*AIM OF THE EXERCISE*: If a line in the material below has the string "semua", copy it out.

*LISTED ENTRIES*:
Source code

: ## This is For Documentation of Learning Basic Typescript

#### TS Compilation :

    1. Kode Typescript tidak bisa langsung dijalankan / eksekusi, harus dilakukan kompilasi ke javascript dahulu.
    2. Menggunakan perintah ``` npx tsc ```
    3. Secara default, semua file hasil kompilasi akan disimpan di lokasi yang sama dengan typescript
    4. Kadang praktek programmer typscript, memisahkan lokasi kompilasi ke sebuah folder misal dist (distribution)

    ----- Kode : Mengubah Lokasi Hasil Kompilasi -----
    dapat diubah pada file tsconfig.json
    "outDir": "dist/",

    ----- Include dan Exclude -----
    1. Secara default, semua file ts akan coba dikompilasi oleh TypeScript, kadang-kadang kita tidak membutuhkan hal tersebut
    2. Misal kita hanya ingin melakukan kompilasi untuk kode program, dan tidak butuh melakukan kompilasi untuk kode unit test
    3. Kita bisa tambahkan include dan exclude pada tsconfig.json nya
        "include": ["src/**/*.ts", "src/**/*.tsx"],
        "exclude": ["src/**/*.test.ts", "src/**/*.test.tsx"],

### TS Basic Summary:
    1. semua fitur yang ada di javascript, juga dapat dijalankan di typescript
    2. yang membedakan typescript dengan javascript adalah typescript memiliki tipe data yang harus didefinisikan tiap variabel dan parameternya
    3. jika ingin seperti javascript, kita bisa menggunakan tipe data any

*REPLY*:
    3. Secara default, semua file hasil kompilasi akan disimpan di lokasi yang sama dengan typescript
    1. Secara default, semua file ts akan coba dikompilasi oleh TypeScript, kadang-kadang kita tidak membutuhkan hal tersebut
    1. semua fitur yang ada di javascript, juga dapat dijalankan di typescript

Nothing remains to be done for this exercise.